The data science team has autonomy and is well-positioned to tackle whatever problems it deems important to the company.
It is advantageous for people in the data science team to share knowledge and grow professionally.
It provides a clear career path for data science professionals and shows the company treats data as a first-class asset. So, it tends to attract and retain top talent people.

The biggest concern of this type of organization is the risk of marginalization. Data science only has value if data drives action, which requires collaboration among data scientists, engineers, product managers, and other business stakeholders across the organization. Suppose you have a standalone data science team. It is critical to choose a data science leader who is knowledgeable about the applications of data science in different areas and has strong inter-discipline communication skills. The head of data science needs to build a strong collaboration with other departments.

As companies grow, each department prefers to be self-sufficient and tries to hire its data personal under different titles even when they can get support from the standalone data science team. That is why it is unlikely for an already mature company to have a standalone data science team. If you start your data science team in the early stage as a startup, it is important that the CEO sets a clear vision from the beginning and sends out a strong message to the whole company about accessing data support.

An embedded model

There is still a head of data science, but his/her role is mostly a hiring manager and coach, and he/she may report to a senior manager in the engineering department. The data science team brings in talented people and farms them out to the rest of the company. In other words, it gives up autonomy to ensure utility. The advantages are:

Data science is closer to its applications.
There is still a data science group, so it is easy to share knowledge.
It has high flexibility to allocate data science resources across the company.

However, there are also concerns.

It brings difficulty to the management since the designated team’s lead is not responsible for data science professionals’ growth and happiness. In contrast, data science managers are not directly vested in their work.
Data scientists are second-class citizens everywhere, and it is hard to attract and retain top talent.

Integrated team

There is no data science team. Each team hires its data science people. For example, a marketing analytics group consists of a data engineer, data analyst, and data scientist. The team leader is a marketing manager who has an analytical mind and in-depth business knowledge. The advantages are apparent.

Data science resource aligns with the organization very well.
Data science professionals are first-class members and valued in their team. The manager is responsible for data science professionals’ growth and happiness.
The insights from the data are quickly put into action.

It works well in the short term for both the company and the data science hires. However, there are also many concerns.

It sacrifices data science hires’ professional growth since they work in silos and specialize in a specific application. It is also difficult to share knowledge across different applied areas.
It is harder to move people around since they are highly associated with a specific organization’s specific function.
There is no career path for data science people, and it is difficult to retain talent.

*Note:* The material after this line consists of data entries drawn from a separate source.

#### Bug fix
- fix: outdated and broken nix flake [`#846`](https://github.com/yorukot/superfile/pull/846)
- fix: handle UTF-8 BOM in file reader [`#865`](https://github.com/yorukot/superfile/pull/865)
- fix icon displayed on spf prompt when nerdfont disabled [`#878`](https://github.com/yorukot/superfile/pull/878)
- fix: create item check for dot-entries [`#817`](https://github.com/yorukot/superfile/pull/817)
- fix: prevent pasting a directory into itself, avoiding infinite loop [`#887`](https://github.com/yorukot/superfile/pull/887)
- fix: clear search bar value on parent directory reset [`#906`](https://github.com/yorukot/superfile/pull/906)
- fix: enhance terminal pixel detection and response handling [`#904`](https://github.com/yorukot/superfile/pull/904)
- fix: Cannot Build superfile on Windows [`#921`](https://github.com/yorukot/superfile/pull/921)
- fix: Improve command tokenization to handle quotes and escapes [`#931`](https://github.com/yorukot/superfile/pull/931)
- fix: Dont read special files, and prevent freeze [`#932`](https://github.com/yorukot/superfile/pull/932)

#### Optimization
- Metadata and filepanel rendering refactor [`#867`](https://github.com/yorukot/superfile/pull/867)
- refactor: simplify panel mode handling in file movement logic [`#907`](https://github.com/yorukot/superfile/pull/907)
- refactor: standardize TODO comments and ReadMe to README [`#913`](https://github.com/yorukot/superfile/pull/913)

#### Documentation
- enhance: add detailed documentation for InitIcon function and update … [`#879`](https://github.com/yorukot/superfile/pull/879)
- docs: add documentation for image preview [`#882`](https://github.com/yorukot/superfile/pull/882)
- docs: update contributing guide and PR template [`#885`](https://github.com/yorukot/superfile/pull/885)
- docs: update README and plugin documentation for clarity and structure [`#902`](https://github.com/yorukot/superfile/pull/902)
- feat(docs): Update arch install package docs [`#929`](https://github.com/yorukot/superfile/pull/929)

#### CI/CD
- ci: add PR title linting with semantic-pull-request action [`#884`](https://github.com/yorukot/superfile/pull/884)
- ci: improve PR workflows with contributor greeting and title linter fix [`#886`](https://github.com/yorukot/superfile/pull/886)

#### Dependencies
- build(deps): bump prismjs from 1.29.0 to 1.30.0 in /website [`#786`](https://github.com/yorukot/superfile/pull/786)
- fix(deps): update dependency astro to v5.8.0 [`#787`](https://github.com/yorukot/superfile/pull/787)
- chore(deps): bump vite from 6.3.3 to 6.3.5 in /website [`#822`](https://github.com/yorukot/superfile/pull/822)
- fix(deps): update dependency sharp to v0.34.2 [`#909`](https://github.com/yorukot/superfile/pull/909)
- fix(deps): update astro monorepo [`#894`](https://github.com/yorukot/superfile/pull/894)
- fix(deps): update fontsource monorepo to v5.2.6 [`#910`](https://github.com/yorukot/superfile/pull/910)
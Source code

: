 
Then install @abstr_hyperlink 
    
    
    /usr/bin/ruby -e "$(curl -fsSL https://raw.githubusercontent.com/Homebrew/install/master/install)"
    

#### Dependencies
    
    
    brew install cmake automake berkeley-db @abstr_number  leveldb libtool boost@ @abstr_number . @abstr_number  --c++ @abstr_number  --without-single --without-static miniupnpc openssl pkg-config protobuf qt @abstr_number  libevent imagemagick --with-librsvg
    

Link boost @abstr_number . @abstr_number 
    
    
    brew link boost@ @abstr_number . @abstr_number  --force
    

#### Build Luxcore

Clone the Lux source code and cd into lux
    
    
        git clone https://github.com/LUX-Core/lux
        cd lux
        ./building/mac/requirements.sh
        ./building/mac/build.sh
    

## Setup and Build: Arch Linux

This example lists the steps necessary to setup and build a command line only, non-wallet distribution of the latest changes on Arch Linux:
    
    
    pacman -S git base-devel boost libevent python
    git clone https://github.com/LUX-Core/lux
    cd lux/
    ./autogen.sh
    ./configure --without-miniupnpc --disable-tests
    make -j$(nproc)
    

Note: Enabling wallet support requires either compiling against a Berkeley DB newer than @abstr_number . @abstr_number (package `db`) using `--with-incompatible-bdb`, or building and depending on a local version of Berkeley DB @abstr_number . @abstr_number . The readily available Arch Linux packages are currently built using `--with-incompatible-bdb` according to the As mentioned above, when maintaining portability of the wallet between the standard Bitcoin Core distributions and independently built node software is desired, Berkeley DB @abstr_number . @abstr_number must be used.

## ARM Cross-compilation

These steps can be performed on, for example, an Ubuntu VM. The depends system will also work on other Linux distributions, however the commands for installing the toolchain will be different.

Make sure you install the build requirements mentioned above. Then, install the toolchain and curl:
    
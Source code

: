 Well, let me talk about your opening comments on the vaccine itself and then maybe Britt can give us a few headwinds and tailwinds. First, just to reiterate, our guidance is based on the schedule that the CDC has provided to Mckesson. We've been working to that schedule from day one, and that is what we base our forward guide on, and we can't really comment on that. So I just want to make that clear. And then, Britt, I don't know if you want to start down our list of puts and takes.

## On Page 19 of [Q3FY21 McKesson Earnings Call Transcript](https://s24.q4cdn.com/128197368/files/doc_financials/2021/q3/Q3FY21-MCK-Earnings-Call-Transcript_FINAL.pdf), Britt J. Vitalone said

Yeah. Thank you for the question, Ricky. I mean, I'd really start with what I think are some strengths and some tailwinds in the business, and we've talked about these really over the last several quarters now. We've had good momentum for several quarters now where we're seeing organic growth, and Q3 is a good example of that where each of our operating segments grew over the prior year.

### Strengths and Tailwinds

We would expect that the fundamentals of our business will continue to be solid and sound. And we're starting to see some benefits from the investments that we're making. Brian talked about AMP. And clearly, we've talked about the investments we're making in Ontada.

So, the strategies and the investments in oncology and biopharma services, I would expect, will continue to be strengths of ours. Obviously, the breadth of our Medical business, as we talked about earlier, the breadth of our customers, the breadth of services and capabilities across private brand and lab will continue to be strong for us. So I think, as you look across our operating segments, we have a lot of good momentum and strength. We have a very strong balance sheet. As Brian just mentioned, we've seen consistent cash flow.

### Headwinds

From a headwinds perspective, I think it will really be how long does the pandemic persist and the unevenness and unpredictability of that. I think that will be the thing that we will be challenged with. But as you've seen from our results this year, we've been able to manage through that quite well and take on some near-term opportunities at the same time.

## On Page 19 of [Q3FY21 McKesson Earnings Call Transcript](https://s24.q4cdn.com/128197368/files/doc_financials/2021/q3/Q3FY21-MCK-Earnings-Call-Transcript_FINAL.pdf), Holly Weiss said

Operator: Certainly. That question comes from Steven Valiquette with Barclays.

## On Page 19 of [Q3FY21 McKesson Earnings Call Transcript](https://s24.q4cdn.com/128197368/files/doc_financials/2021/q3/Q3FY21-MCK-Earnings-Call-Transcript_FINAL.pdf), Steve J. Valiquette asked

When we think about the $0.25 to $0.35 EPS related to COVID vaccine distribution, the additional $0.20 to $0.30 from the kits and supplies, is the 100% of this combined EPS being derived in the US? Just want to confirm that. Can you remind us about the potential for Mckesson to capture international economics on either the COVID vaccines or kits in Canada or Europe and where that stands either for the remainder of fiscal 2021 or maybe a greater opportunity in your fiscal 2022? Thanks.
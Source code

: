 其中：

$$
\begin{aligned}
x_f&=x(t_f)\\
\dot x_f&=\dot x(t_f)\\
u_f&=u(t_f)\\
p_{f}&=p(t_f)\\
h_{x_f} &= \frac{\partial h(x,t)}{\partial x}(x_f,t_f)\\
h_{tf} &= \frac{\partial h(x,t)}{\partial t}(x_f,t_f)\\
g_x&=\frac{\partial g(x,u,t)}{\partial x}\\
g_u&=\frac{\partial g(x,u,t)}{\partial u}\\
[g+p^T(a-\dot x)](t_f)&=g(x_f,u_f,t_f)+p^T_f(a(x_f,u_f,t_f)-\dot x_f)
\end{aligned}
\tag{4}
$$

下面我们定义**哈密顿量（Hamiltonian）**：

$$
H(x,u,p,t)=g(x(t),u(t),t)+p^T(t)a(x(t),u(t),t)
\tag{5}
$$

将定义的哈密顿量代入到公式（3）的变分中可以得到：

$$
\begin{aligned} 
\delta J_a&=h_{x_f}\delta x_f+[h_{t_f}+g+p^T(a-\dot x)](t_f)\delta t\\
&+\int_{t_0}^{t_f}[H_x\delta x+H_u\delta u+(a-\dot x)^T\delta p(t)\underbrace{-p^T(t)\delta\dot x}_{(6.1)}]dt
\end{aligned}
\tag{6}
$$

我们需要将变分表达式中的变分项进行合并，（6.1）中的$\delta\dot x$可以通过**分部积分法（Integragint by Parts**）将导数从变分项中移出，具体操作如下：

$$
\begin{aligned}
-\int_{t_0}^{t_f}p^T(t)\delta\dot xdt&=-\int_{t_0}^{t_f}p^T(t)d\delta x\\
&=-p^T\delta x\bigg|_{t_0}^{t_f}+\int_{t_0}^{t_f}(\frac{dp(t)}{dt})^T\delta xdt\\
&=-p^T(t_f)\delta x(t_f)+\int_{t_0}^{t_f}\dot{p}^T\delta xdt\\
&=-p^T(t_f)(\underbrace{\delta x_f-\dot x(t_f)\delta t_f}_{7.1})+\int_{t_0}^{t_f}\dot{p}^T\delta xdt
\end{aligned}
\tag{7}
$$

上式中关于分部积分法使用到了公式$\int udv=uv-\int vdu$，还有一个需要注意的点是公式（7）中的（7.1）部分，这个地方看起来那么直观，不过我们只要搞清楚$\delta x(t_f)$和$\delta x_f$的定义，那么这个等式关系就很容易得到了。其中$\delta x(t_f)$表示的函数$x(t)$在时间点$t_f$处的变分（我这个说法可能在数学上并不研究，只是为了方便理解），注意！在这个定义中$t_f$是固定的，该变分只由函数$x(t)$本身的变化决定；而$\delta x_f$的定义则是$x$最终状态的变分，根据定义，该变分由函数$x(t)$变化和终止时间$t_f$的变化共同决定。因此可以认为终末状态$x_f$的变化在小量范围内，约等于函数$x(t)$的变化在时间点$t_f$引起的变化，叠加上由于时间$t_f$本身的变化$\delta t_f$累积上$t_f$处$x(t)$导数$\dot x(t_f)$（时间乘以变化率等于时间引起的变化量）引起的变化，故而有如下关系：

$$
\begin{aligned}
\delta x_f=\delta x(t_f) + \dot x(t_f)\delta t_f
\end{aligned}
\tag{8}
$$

There is no universal answer to the best way to organize the data science team. It depends on the answer to many other questions. How important do you think the data science team is for your company? What is the stage of your company when you start to build a data science team? Are you a startup or a relatively mature company? How valuable it is to use data to tell the truth, how dangerous it is to use data to affirm existing opinions.

Data science has its skillset, workflow, tooling, integration process, and culture. If it is critical to your organization, it is best not to bury it under any part of the organization. Otherwise, data science will only serve the need for a specific branch. No matter which way you choose, be aware of both sides of the coin. If you are looking for a data science position, it is crucial to know where the data science team fits.